Saved data entries
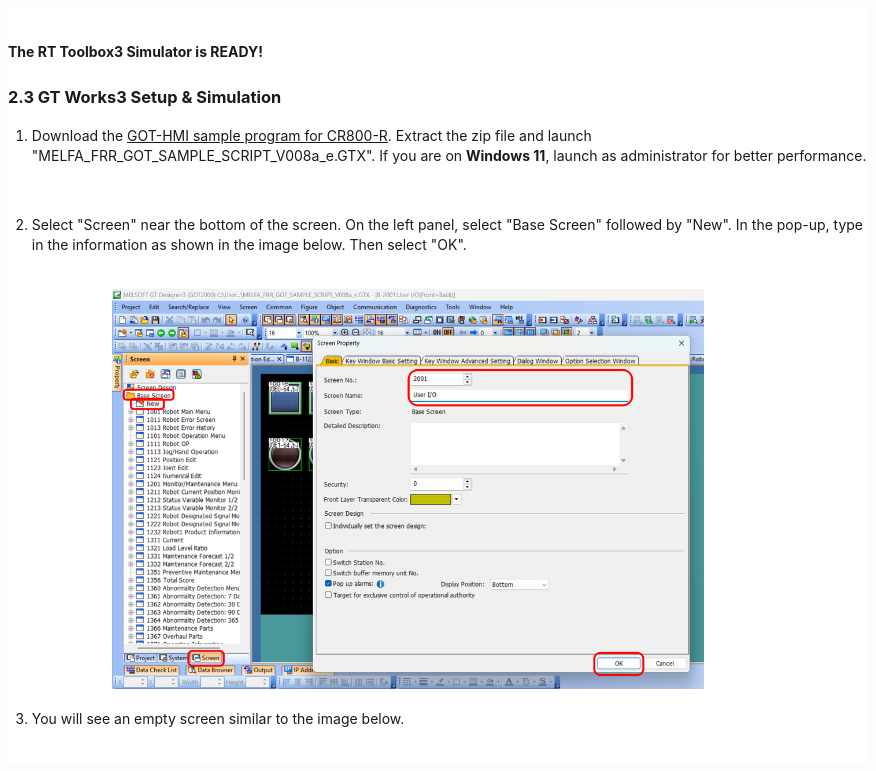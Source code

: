 </br>

__The RT Toolbox3 Simulator is READY!__


### 2.3 GT Works3 Setup & Simulation

1. Download the [GOT-HMI sample program for CR800-R](https://www.mitsubishielectric.com/fa/download/software/detailsearch.page?mode=lib&kisyu=/robot&shiryoid=1000000331&lang=2&select=0&softid=3&infostatus=3_1_3&viewradio=0&viewstatus=&viewpos=). Extract the zip file and launch "MELFA_FRR_GOT_SAMPLE_SCRIPT_V008a_e.GTX". If you are on __Windows 11__, launch as administrator for better performance.
<br/>

2. Select "Screen" near the bottom of the screen. On the left panel, select "Base Screen" followed by "New". In the pop-up, type in the information as shown in the image below. Then select "OK".
<br/>

<img src="./figures/gt_new_screen.png" width="800" height="400">

</br>

3. You will see an empty screen similar to the image below.
<br/>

* [To do] Set down exactly, and only, the lines from the one containing "near the bottom" through the final line of the entries above.

* [Worked solution]
2. Select "Screen" near the bottom of the screen. On the left panel, select "Base Screen" followed by "New". In the pop-up, type in the information as shown in the image below. Then select "OK".
<br/>

<img src="./figures/gt_new_screen.png" width="800" height="400">

</br>

3. You will see an empty screen similar to the image below.
<br/>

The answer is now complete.